1 files changed, 80 insertions, 119 deletions
diff --git a/kernel/sched.c b/kernel/sched.c
index 558e5f28426..bb827651558 100644
--- a/kernel/sched.c
+++ b/kernel/sched.c
@@ -118,6 +118,12 @@
  */
 #define RUNTIME_INF	((u64)~0ULL)
 
+DEFINE_TRACE(sched_wait_task);
+DEFINE_TRACE(sched_wakeup);
+DEFINE_TRACE(sched_wakeup_new);
+DEFINE_TRACE(sched_switch);
+DEFINE_TRACE(sched_migrate_task);
+
 #ifdef CONFIG_SMP
 /*
  * Divide a load by a sched group cpu_power : (load / sg->__cpu_power)
@@ -703,45 +709,18 @@ static __read_mostly char *sched_feat_names[] = {
 
 #undef SCHED_FEAT
 
-static int sched_feat_open(struct inode *inode, struct file *filp)

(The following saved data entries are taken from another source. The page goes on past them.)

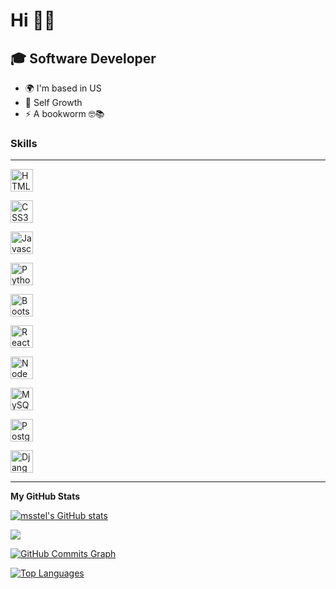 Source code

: Hi 👋🏼
=========================

🎓 Software Developer
---------------------

* 🌍  I'm based in US
* 🌱  Self Growth
* ⚡  A bookworm 🤓📚

 ### Skills
 -------------

<p align="left">

<a href="https://developer.mozilla.org/en-US/docs/Glossary/HTML5" target="_blank" rel="noreferrer"><img src="https://raw.githubusercontent.com/danielcranney/readme-generator/main/public/icons/skills/html5-colored.svg" width="36" height="36" alt="HTML5" /></a>
 
<a href="https://www.w3.org/TR/CSS/#css" target="_blank" rel="noreferrer"><img src="https://raw.githubusercontent.com/danielcranney/readme-generator/main/public/icons/skills/css3-colored.svg" width="36" height="36" alt="CSS3" /></a>
 
<a href="https://developer.mozilla.org/en-US/docs/Web/JavaScript" target="_blank" rel="noreferrer"><img src="https://raw.githubusercontent.com/danielcranney/readme-generator/main/public/icons/skills/javascript-colored.svg" width="36" height="36" alt="Javascript" /></a>
 
<a href="https://www.python.org/" target="_blank" rel="noreferrer"><img src="https://raw.githubusercontent.com/danielcranney/readme-generator/main/public/icons/skills/python-colored.svg" width="36" height="36" alt="Python" /></a>
 
<a href="https://getbootstrap.com/" target="_blank" rel="noreferrer"><img src="https://raw.githubusercontent.com/danielcranney/readme-generator/main/public/icons/skills/bootstrap-colored.svg" width="36" height="36" alt="Bootstrap" /></a>
 
<a href="https://reactjs.org/" target="_blank" rel="noreferrer"><img src="https://raw.githubusercontent.com/danielcranney/readme-generator/main/public/icons/skills/react-colored.svg" width="36" height="36" alt="React" /></a>
 
<a href="https://nodejs.org/en/" target="_blank" rel="noreferrer"><img src="https://raw.githubusercontent.com/danielcranney/readme-generator/main/public/icons/skills/nodejs-colored.svg" width="36" height="36" alt="NodeJS" /></a>
 
<a href="https://www.mysql.com/" target="_blank" rel="noreferrer"><img src="https://raw.githubusercontent.com/danielcranney/readme-generator/main/public/icons/skills/mysql-colored.svg" width="36" height="36" alt="MySQL" /></a>
 
<a href="https://www.postgresql.org/" target="_blank" rel="noreferrer"><img src="https://raw.githubusercontent.com/danielcranney/readme-generator/main/public/icons/skills/postgresql-colored.svg" width="36" height="36" alt="PostgreSQL" /></a>
 
<a href="https://www.djangoproject.com/" target="_blank" rel="noreferrer"><img src="https://raw.githubusercontent.com/danielcranney/readme-generator/main/public/icons/skills/django-colored.svg" width="36" height="36" alt="Django" /></a>
 
</p>

-------------

<b>My GitHub Stats</b>

<a href="http://www.github.com/msstel"><img src="https://github-readme-stats.vercel.app/api?username=msstel&show_icons=true&hide=&count_private=true&title_color=ffffff&text_color=ffffff&icon_color=0891b2&bg_color=000000&hide_border=true&show_icons=true" alt="msstel's GitHub stats" /></a>

<a href="http://www.github.com/msstel"><img src="https://github-readme-streak-stats.herokuapp.com/?user=msstel&stroke=ffffff&background=000000&ring=ffffff&fire=ffffff&currStreakNum=ffffff&currStreakLabel=ffffff&sideNums=ffffff&sideLabels=ffffff&dates=ffffff&hide_border=true" /></a>

<a href="http://www.github.com/msstel"><img src="https://github-readme-activity-graph.cyclic.app/graph?username=msstel&bg_color=1c1917&color=ffffff&line=0891b2&point=ffffff&area_color=1c1917&area=true&hide_border=true&custom_title=GitHub%20Commits%20Graph" alt="GitHub Commits Graph" /></a>

<a href="https://github.com/msstel" align="left"><img src="https://github-readme-stats.vercel.app/api/top-langs/?username=msstel&langs_count=10&title_color=ffffff&text_color=ffffff&icon_color=0891b2&bg_color=000000&hide_border=true&locale=en&custom_title=Top%20%Languages" alt="Top Languages" /></a>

+static int sched_feat_show(struct seq_file *m, void *v)
 {
-	filp->private_data = inode->i_private;
-	return 0;
-}
-
-static ssize_t
-sched_feat_read(struct file *filp, char __user *ubuf,
-		size_t cnt, loff_t *ppos)
-{
-	char *buf;
-	int r = 0;
-	int len = 0;
 	int i;
 
 	for (i = 0; sched_feat_names[i]; i++) {
-		len += strlen(sched_feat_names[i]);
-		len += 4;
+		if (!(sysctl_sched_features & (1UL << i)))
+			seq_puts(m, "NO_");
+		seq_printf(m, "%s ", sched_feat_names[i]);
 	}
+	seq_puts(m, "\n");
 
-	buf = kmalloc(len + 2, GFP_KERNEL);
-	if (!buf)
-		return -ENOMEM;
-
-	for (i = 0; sched_feat_names[i]; i++) {
-		if (sysctl_sched_features & (1UL << i))

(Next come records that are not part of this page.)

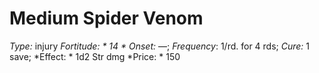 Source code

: ﻿---
name: Medium Spider Venom
type: injury
fortitude: 14
onset: —
frequency: 1/rd. for 4 rds
effect:
  "1d2 Str dmg"
cure: 1 save
price: 150
---

# Medium Spider Venom
 *Type:* injury
*Fortitude: * 14 * Onset:* —;  *Frequency*: 1/rd. for 4 rds;  *Cure:* 1 save; 
*Effect: * 1d2 Str dmg
*Price: * 150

-			r += sprintf(buf + r, "%s ", sched_feat_names[i]);
-		else
-			r += sprintf(buf + r, "NO_%s ", sched_feat_names[i]);
-	}
-
-	r += sprintf(buf + r, "\n");
-	WARN_ON(r >= len + 2);
-
-	r = simple_read_from_buffer(ubuf, cnt, ppos, buf, r);
-
-	kfree(buf);
-
-	return r;
+	return 0;
 }
 
 static ssize_t
@@ -786,10 +765,17 @@ sched_feat_write(struct file *filp, const char __user *ubuf,
 	return cnt;
 }
 
+static int sched_feat_open(struct inode *inode, struct file *filp)
+{
+	return single_open(filp, sched_feat_show, NULL);
+}
+
 static struct file_operations sched_feat_fops = {
-	.open	= sched_feat_open,
-	.read	= sched_feat_read,
-	.write	= sched_feat_write,
+	.open		= sched_feat_open,
+	.write		= sched_feat_write,
+	.read		= seq_read,
+	.llseek		= seq_lseek,
+	.release	= single_release,
 };
 
 static __init int sched_init_debug(void)

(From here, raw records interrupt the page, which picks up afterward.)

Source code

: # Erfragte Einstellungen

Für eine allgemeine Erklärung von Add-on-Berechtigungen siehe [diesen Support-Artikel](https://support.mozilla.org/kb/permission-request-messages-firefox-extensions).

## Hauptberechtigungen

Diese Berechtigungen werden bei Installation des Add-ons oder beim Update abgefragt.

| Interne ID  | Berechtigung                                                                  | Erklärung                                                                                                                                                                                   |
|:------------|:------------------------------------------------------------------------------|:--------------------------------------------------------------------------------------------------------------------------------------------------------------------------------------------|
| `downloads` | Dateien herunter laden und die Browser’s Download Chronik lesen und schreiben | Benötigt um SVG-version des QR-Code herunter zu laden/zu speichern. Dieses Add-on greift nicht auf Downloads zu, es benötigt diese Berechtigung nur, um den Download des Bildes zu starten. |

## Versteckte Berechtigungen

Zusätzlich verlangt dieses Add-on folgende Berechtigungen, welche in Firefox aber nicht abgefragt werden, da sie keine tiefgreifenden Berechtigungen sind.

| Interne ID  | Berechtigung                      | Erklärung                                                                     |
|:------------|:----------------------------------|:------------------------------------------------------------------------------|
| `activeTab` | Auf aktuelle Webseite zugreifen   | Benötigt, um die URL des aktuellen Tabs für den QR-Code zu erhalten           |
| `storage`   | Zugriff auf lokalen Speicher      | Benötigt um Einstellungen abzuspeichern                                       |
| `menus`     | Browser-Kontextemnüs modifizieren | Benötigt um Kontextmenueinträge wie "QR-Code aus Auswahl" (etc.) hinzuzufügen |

@@ -1473,27 +1459,13 @@ static void
 update_group_shares_cpu(struct task_group *tg, int cpu,
 			unsigned long sd_shares, unsigned long sd_rq_weight)
 {
-	int boost = 0;
 	unsigned long shares;
 	unsigned long rq_weight;
 
 	if (!tg->se[cpu])
 		return;
 
-	rq_weight = tg->cfs_rq[cpu]->load.weight;
-
-	/*
-	 * If there are currently no tasks on the cpu pretend there is one of
-	 * average load so that when a new task gets to run here it will not
-	 * get delayed by group starvation.
-	 */
-	if (!rq_weight) {
-		boost = 1;
-		rq_weight = NICE_0_LOAD;
-	}
-
-	if (unlikely(rq_weight > sd_rq_weight))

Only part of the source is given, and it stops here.